TASK DIRECTIONS ▸ Transcribe the listing below from its opening line up to and including the line that contains "The proposed controller"; reproduce nothing else.

Start of SUPPLIED INFORMATION

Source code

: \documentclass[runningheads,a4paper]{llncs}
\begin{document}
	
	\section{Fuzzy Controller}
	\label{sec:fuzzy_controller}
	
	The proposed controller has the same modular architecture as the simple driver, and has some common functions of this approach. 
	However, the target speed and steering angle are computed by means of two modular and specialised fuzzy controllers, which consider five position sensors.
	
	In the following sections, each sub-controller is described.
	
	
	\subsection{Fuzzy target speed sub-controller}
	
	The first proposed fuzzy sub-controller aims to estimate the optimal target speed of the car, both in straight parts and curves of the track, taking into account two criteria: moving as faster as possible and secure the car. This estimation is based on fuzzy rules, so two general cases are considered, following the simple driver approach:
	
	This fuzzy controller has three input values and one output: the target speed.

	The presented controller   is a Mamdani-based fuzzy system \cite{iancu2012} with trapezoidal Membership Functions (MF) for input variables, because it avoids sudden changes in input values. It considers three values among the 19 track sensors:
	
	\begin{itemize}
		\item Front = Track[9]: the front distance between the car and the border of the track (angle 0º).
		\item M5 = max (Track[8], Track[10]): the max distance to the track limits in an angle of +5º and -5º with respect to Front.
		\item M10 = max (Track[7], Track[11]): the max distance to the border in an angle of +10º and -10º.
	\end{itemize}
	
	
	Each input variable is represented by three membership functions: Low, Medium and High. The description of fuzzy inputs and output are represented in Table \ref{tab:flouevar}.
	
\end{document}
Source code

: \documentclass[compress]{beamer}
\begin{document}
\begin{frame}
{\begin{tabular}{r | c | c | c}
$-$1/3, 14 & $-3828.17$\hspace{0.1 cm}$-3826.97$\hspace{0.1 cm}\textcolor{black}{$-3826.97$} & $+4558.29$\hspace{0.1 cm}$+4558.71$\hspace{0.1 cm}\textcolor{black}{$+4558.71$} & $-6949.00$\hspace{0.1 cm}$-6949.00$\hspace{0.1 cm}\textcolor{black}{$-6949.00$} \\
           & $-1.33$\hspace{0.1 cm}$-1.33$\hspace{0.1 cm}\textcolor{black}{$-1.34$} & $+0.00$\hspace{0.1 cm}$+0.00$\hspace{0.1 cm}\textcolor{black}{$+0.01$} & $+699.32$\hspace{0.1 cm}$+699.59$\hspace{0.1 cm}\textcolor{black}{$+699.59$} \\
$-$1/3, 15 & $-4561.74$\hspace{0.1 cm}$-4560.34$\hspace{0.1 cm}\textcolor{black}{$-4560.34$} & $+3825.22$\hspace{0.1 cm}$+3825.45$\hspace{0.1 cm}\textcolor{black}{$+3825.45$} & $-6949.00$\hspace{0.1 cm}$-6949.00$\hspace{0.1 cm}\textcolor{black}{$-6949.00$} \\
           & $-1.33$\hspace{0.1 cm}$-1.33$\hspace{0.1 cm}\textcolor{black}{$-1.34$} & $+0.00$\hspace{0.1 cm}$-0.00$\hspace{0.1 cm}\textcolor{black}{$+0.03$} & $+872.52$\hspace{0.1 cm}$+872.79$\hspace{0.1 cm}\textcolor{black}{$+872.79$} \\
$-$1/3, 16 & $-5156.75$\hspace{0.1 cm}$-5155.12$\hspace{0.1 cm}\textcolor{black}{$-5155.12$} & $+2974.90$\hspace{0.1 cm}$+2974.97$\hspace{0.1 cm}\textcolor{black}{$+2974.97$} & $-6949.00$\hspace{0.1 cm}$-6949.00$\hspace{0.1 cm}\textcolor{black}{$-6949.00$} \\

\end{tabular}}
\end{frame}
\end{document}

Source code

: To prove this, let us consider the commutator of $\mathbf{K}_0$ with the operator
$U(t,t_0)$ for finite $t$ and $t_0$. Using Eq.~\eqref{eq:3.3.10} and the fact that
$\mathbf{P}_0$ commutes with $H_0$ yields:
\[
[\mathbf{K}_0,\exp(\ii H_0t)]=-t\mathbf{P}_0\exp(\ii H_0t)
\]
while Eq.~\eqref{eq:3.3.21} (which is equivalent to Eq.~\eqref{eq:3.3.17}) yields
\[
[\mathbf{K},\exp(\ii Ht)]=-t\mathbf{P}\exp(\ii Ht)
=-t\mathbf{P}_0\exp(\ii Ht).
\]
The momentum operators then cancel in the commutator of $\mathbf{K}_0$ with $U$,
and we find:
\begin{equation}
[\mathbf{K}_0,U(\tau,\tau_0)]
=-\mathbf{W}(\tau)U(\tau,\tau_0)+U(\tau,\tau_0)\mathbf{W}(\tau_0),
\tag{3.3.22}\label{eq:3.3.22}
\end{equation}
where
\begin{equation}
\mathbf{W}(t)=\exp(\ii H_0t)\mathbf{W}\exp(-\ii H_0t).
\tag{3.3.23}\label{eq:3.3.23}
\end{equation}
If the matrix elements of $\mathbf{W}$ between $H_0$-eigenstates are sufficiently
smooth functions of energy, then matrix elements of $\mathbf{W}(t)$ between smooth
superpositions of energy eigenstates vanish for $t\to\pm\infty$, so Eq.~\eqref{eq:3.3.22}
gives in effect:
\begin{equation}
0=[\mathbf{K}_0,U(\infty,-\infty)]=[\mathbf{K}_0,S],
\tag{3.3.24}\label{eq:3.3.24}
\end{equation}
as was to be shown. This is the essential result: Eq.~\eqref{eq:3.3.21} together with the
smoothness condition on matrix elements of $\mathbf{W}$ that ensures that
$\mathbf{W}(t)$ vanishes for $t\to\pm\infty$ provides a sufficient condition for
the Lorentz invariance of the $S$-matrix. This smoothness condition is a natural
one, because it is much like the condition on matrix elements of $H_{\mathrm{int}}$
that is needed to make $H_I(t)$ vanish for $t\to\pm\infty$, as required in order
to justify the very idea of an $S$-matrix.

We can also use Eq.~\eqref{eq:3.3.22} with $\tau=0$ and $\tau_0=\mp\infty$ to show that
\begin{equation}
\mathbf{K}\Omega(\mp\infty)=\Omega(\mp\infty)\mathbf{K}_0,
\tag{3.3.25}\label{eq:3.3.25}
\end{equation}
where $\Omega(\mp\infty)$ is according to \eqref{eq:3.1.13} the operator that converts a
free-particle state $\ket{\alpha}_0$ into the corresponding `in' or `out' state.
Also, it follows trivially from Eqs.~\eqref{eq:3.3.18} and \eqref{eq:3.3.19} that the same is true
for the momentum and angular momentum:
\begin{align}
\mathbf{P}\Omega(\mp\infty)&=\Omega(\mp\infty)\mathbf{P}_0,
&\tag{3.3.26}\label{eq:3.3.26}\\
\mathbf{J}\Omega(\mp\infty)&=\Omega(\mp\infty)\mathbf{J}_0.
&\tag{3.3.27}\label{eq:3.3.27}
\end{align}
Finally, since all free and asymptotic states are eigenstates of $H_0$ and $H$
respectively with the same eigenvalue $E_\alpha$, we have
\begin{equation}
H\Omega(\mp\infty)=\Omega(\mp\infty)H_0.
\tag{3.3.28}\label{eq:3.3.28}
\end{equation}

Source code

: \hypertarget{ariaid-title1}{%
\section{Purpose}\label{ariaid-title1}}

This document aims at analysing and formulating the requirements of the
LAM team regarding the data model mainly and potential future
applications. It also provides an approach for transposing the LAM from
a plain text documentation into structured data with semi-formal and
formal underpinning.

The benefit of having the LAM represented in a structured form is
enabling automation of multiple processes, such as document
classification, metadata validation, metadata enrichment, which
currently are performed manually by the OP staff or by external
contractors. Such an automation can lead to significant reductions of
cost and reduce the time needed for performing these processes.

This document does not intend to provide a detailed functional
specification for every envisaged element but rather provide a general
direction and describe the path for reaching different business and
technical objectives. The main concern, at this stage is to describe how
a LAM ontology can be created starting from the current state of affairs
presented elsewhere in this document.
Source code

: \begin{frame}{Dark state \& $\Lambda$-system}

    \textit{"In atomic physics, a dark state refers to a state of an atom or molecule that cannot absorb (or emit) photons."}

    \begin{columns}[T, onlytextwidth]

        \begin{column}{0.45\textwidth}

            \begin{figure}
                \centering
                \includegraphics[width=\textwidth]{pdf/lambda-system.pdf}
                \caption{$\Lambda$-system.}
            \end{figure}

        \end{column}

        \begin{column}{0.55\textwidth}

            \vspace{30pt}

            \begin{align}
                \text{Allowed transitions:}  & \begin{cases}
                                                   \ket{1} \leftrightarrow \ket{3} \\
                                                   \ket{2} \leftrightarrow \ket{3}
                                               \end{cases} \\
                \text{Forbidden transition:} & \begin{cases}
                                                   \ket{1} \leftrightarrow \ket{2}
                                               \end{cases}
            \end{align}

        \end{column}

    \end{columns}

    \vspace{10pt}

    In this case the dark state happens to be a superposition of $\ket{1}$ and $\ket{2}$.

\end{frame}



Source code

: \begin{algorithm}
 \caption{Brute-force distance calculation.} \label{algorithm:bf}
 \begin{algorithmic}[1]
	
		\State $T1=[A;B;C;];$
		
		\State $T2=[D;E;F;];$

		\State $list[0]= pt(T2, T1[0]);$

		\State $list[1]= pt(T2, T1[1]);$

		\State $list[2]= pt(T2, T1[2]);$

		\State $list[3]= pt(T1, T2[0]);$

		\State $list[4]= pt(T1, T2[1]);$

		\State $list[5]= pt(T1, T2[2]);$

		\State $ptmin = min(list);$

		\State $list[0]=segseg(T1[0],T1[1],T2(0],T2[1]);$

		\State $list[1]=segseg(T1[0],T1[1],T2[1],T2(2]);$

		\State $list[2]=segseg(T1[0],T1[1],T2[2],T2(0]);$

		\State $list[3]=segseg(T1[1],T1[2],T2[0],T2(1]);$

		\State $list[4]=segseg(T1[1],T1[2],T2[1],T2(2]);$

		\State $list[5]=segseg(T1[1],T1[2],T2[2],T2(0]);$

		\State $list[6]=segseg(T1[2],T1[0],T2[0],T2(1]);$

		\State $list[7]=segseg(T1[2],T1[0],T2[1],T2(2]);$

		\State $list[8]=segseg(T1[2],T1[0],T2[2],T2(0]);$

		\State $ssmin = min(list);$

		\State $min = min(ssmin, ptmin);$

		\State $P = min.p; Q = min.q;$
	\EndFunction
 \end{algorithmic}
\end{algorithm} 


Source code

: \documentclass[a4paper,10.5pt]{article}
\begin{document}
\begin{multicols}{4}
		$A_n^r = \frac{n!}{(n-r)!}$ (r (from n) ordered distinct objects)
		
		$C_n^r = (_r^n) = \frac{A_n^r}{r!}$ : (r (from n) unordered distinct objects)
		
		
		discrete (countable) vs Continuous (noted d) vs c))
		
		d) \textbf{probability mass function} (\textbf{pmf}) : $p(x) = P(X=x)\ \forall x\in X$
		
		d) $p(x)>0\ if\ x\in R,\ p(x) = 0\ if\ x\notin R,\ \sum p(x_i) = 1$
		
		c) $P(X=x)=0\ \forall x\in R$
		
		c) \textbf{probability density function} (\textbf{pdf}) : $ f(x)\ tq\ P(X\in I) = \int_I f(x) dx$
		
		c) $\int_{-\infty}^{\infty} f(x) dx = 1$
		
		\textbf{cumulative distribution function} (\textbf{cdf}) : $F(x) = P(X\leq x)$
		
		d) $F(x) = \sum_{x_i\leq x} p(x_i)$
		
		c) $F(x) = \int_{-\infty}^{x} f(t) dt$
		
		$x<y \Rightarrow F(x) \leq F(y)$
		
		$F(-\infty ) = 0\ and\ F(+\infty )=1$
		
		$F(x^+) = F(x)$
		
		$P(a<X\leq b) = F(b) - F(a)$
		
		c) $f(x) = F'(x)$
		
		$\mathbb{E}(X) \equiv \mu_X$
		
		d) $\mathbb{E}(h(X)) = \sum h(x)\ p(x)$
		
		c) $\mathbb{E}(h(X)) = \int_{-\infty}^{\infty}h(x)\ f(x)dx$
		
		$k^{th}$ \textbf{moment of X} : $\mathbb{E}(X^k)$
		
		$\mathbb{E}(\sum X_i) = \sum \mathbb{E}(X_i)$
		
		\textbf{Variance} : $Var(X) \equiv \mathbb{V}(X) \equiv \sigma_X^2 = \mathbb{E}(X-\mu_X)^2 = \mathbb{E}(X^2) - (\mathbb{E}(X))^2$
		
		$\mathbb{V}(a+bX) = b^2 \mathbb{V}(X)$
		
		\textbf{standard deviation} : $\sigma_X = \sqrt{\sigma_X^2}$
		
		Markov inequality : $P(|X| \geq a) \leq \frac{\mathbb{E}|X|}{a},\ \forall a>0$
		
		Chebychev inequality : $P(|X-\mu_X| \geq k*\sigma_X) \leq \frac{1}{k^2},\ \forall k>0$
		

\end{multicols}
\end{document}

End of SUPPLIED INFORMATION

WRITTEN ANSWER ▸
Source code

: \documentclass[runningheads,a4paper]{llncs}
\begin{document}
	
	\section{Fuzzy Controller}
	\label{sec:fuzzy_controller}
	
	The proposed controller has the same modular architecture as the simple driver, and has some common functions of this approach. 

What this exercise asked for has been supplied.